> **EXERCISE INSTRUCTIONS**
Please output exactly the lines that run from the line with "- JSON 함수 지원으로 복잡한 쿼리 가능" through the final line of the data, inclusive, and nothing more.

*** EXERCISE DATA Section Begins ***

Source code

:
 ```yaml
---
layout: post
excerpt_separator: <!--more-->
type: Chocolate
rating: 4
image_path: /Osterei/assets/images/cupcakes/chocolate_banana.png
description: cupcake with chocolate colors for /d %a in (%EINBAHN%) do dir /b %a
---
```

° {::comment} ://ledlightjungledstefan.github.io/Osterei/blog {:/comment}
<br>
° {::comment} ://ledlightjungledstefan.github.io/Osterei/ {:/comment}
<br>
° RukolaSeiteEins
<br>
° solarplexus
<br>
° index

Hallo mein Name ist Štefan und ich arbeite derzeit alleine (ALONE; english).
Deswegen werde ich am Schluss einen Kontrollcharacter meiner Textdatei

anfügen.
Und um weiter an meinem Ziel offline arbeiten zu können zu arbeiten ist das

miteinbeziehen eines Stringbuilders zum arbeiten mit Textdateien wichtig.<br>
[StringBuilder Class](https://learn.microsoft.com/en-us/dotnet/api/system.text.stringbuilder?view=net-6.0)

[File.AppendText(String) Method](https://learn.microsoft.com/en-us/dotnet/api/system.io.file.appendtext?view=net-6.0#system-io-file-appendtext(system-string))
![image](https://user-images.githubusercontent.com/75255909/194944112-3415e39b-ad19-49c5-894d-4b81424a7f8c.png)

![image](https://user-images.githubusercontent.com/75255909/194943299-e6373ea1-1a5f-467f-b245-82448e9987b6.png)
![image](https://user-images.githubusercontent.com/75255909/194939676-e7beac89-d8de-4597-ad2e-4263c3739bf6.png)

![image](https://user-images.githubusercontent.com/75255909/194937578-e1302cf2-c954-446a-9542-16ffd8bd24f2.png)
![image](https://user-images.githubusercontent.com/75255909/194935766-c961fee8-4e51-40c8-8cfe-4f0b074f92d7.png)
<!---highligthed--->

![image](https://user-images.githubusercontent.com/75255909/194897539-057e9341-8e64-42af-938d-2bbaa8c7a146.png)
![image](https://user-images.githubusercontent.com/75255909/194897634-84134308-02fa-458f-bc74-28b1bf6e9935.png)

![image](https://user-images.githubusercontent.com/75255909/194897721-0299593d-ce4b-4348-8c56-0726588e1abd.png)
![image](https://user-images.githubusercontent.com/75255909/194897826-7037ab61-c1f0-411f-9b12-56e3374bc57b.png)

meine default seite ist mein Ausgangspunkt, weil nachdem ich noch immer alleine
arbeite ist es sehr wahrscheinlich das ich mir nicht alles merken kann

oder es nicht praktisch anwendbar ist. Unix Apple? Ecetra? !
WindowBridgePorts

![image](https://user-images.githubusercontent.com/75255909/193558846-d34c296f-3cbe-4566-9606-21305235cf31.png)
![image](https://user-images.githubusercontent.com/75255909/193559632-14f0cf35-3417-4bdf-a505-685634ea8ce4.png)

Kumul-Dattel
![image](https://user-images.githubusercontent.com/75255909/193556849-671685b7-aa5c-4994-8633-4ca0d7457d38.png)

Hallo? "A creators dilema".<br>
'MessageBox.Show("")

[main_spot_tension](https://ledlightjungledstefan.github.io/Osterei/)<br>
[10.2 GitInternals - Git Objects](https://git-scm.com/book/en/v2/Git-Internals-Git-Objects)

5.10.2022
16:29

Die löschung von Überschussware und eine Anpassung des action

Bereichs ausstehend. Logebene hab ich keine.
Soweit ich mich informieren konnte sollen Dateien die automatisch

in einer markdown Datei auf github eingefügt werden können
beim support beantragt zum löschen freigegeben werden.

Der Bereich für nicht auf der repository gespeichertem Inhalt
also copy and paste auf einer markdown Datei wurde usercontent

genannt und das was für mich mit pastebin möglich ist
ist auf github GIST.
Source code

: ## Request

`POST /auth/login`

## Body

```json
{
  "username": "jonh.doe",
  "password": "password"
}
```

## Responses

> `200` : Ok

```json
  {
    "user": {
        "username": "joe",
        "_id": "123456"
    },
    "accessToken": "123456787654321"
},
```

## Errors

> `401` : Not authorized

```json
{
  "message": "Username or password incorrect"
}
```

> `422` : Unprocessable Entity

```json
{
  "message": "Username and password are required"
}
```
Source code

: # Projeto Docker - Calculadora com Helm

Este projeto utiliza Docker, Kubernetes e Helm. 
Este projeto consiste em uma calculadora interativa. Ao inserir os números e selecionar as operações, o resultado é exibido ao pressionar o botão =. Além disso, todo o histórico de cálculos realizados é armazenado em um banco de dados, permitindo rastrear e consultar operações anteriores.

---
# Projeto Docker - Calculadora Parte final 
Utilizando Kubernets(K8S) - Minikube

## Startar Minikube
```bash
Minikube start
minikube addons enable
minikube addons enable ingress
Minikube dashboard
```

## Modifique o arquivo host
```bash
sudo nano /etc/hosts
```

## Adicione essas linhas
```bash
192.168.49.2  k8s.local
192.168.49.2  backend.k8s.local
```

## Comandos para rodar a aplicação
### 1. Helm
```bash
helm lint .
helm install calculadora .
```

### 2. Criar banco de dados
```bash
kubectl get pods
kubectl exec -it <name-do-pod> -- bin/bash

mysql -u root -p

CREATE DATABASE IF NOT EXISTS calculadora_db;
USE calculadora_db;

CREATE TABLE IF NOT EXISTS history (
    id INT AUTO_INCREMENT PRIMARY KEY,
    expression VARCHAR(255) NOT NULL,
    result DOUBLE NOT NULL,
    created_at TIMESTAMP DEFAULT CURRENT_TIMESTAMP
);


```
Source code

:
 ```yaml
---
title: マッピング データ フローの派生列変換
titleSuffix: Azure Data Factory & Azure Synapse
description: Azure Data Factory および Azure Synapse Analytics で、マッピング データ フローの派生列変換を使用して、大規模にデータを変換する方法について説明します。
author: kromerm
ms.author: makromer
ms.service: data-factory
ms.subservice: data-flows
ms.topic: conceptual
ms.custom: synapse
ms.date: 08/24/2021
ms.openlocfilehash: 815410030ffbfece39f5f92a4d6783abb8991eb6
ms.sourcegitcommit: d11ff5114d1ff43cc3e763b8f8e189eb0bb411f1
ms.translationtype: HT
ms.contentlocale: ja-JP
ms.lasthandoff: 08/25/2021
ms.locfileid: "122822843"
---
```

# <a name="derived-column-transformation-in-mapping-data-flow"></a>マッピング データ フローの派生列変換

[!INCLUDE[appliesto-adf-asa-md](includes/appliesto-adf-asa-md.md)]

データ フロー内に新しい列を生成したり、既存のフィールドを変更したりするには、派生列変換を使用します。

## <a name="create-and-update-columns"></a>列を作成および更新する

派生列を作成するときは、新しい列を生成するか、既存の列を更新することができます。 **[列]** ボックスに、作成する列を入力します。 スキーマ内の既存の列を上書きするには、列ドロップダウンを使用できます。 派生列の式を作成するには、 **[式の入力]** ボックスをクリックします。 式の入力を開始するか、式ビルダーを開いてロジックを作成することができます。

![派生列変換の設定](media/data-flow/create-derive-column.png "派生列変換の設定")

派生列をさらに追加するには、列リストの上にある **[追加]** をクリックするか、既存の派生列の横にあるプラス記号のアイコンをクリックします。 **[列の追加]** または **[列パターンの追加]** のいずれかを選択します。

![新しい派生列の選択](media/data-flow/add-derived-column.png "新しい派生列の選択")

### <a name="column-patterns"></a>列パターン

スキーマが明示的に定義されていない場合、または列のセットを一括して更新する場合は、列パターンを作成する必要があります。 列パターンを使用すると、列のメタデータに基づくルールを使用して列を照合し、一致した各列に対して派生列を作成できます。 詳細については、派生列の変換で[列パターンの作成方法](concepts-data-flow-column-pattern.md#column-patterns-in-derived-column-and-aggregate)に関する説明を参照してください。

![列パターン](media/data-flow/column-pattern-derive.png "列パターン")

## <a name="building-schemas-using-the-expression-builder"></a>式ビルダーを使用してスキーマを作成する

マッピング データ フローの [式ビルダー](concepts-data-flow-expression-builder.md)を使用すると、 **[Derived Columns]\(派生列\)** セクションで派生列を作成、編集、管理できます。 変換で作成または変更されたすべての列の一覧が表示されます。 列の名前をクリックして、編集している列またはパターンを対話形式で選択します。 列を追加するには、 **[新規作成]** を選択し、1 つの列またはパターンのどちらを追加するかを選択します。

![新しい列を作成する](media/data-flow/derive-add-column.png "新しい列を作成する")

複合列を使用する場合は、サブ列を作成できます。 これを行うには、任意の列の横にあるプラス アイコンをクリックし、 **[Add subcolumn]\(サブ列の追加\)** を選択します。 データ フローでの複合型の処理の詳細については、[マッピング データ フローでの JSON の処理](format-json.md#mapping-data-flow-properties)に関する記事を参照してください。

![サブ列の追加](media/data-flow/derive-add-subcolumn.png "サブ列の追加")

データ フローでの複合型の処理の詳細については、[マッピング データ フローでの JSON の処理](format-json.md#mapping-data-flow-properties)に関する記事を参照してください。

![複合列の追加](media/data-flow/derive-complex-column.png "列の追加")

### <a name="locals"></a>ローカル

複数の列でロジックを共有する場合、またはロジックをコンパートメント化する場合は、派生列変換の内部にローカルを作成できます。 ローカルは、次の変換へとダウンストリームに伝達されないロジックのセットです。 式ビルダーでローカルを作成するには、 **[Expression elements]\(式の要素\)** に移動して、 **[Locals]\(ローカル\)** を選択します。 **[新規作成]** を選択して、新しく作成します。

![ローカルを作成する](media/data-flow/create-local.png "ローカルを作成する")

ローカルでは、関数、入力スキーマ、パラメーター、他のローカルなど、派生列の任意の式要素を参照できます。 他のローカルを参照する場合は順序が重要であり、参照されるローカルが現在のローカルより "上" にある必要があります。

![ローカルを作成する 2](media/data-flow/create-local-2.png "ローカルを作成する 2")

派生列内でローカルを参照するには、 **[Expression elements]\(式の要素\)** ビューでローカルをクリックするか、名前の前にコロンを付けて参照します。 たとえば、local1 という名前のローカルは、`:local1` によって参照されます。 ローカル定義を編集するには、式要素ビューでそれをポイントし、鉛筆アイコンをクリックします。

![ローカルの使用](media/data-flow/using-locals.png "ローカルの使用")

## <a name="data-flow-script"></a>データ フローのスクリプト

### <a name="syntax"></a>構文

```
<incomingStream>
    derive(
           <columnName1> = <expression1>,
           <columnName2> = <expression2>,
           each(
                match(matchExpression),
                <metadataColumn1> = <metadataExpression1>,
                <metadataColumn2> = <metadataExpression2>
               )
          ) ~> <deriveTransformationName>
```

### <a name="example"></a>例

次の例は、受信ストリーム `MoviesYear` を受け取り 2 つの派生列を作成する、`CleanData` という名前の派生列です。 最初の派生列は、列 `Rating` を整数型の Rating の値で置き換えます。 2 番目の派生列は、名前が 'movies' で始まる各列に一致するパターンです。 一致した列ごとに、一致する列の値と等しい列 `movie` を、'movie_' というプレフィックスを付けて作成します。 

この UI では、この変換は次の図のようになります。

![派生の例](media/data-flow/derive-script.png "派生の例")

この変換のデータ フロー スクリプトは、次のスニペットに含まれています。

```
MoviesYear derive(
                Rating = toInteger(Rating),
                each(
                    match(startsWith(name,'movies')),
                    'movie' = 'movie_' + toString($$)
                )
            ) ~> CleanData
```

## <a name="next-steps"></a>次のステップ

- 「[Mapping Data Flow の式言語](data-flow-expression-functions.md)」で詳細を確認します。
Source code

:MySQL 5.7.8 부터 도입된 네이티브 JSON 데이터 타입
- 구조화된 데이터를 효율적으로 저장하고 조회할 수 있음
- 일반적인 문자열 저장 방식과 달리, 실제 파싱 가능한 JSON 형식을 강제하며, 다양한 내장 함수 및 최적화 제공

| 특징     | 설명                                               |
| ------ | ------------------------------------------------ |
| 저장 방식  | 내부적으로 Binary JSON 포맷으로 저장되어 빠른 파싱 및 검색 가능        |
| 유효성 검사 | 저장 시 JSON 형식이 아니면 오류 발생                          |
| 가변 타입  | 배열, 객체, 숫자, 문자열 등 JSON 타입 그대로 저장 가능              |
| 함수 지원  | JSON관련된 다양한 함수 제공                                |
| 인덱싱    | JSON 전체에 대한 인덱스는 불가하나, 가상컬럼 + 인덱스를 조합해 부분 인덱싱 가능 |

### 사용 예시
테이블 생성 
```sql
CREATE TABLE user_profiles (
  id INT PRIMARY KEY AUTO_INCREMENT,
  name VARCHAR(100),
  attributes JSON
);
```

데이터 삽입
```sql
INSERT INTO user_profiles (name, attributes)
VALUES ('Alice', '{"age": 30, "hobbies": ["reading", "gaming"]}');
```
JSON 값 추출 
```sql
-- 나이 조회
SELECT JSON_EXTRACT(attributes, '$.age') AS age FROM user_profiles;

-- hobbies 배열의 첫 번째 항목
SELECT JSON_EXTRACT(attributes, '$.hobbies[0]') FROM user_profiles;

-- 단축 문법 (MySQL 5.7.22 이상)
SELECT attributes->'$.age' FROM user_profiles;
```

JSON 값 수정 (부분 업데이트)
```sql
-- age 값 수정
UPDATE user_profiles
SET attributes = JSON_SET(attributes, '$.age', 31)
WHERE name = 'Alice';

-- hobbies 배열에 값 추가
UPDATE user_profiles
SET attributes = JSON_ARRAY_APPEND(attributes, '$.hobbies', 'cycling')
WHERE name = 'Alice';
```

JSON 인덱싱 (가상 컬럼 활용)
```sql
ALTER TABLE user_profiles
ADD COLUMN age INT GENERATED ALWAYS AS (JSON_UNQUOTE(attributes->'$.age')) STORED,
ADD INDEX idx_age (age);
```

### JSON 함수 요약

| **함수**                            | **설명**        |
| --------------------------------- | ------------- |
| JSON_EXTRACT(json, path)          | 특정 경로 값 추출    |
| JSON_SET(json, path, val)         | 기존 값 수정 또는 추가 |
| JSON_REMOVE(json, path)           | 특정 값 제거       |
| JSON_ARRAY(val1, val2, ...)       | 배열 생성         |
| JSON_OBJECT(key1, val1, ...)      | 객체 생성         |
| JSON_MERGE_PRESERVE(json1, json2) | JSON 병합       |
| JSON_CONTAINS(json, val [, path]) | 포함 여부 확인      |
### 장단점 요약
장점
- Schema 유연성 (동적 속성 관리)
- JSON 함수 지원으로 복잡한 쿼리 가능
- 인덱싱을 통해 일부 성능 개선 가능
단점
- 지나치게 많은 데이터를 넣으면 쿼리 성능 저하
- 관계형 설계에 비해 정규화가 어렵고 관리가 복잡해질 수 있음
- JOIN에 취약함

*** EXERCISE DATA Section Ends ***

> **SOLUTION**
- JSON 함수 지원으로 복잡한 쿼리 가능
- 인덱싱을 통해 일부 성능 개선 가능
단점
- 지나치게 많은 데이터를 넣으면 쿼리 성능 저하
- 관계형 설계에 비해 정규화가 어렵고 관리가 복잡해질 수 있음
- JOIN에 취약함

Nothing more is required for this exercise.